## Records for the task
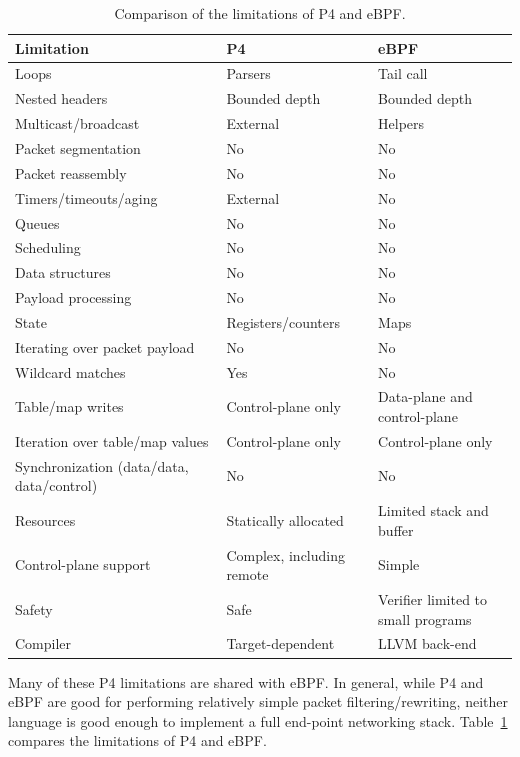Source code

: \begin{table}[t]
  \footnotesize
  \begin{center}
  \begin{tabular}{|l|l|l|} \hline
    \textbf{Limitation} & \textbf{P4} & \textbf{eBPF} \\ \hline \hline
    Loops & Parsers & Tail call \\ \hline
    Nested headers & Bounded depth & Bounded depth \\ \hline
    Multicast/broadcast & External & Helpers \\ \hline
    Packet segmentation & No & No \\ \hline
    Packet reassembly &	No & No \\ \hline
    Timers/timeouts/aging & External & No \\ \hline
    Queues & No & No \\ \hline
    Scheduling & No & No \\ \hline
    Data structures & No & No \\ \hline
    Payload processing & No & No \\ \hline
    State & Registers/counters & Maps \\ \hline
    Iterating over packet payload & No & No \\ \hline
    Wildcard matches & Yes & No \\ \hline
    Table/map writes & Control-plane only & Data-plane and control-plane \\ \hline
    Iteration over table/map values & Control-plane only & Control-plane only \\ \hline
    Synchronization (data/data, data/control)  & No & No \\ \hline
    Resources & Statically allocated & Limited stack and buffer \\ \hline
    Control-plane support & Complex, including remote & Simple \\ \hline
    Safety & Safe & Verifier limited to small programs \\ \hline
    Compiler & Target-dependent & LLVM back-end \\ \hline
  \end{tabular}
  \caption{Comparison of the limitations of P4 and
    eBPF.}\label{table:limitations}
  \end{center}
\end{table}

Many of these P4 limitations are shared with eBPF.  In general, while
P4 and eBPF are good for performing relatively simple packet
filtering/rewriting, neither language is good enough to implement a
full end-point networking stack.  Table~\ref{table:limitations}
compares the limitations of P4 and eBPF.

==

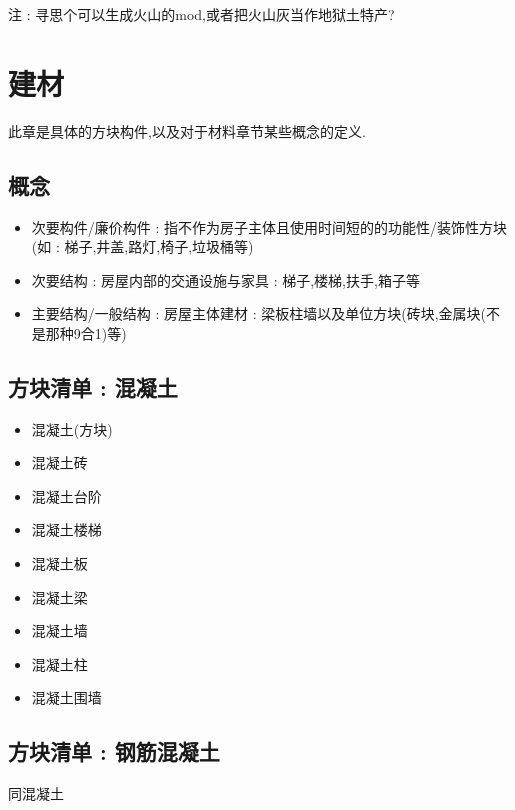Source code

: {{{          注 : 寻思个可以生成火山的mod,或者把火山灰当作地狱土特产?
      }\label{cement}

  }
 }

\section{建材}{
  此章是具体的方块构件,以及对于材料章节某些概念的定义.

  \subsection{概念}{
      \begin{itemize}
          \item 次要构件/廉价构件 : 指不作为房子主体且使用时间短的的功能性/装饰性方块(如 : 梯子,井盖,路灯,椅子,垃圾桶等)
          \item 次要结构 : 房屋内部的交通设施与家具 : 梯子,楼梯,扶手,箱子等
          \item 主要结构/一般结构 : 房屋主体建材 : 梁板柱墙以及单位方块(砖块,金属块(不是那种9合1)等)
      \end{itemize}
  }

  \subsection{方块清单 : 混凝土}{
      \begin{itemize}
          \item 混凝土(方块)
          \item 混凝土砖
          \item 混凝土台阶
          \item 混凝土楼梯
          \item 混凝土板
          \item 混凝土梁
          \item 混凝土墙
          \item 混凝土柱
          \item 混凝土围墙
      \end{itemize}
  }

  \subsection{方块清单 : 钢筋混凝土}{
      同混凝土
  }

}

## Task requirements
Wherever the word "limitations" appears in a line of the data, copy that line.

## Result
  \caption{Comparison of the limitations of P4 and
    eBPF.}\label{table:limitations}
Many of these P4 limitations are shared with eBPF.  In general, while
full end-point networking stack.  Table~\ref{table:limitations}
compares the limitations of P4 and eBPF.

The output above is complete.